Only the count is needed. Count the lines below with the word "anything" in them.

Extracted data entries:
────────

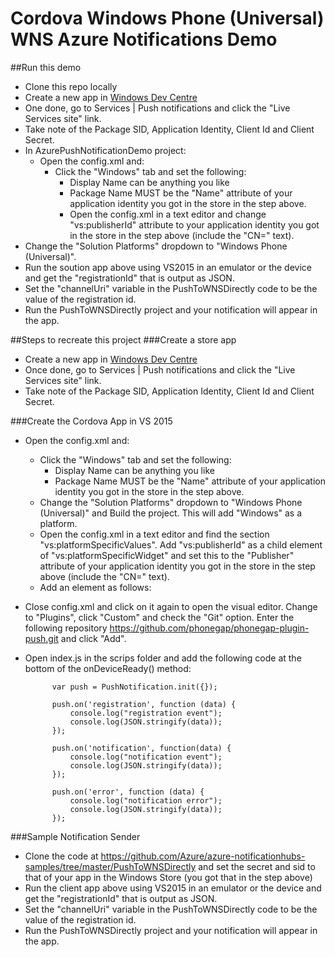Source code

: # Cordova Windows Phone (Universal) WNS Azure Notifications Demo

##Run this demo
- Clone this repo locally
- Create a new app in [Windows Dev Centre](https://dev.windows.com)
- One done, go to Services | Push notifications and click the "Live Services site" link.
- Take note of the Package SID, Application Identity, Client Id and Client Secret.
- In AzurePushNotificationDemo project:
	- Open the config.xml and:
		- Click the "Windows" tab and set the following:
			- Display Name can be anything you like
			- Package Name MUST be the "Name" attribute of your application identity you got in the store in the step above.
			- Open the config.xml in a text editor and change "vs:publisherId" attribute to your application identity you got in the store in the step above (include the "CN=" text).
- Change the "Solution Platforms" dropdown to "Windows Phone (Universal)".
- Run the soution app above using VS2015 in an emulator or the device and get the "registrationId" that is output as JSON.
- Set the "channelUri" variable in the PushToWNSDirectly code to be the value of the registration id.
- Run the PushToWNSDirectly  project and your notification will appear in the app.

##Steps to recreate this project
###Create a store app
- Create a new app in [Windows Dev Centre](https://dev.windows.com)
- Once done, go to Services | Push notifications and click the "Live Services site" link.
- Take note of the Package SID, Application Identity, Client Id and Client Secret.

###Create the Cordova App in VS 2015
- Open the config.xml and:
	- Click the "Windows" tab and set the following:
		- Display Name can be anything you like
		- Package Name MUST be the "Name" attribute of your application identity you got in the store in the step above.
	- Change the "Solution Platforms" dropdown to "Windows Phone (Universal)" and Build the project. This will add "Windows" as a platform.
	- Open the config.xml in a text editor and find the section "vs:platformSpecificValues". Add "vs:publisherId" as a child element of "vs:platformSpecificWidget" and set this to the "Publisher" attribute of your application identity you got in the store in the step above (include the "CN=" text).
	- Add an element as follows: <preference name="WindowsToastCapable" value="true" />
- Close config.xml and click on it again to open the visual editor. Change to "Plugins", click "Custom" and check the "Git" option. Enter the following repository https://github.com/phonegap/phonegap-plugin-push.git and click "Add".
- Open index.js in the scrips folder and add the following code at the bottom of the onDeviceReady() method:

			var push = PushNotification.init({});
					
			push.on('registration', function (data) {
				console.log("registration event");
				console.log(JSON.stringify(data));
			});
					
			push.on('notification', function(data) {
				console.log("notification event");
				console.log(JSON.stringify(data));
			});
					
			push.on('error', function (data) {
				console.log("notification error");
				console.log(JSON.stringify(data));
			});

###Sample Notification Sender
- Clone the code at https://github.com/Azure/azure-notificationhubs-samples/tree/master/PushToWNSDirectly and set the secret and sid to that of your app in the Windows Store (you got that in the step above)
- Run the client app above using VS2015 in an emulator or the device and get the "registrationId" that is output as JSON.
- Set the "channelUri" variable in the PushToWNSDirectly code to be the value of the registration id.
- Run the PushToWNSDirectly  project and your notification will appear in the app.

────────

Final answer - 2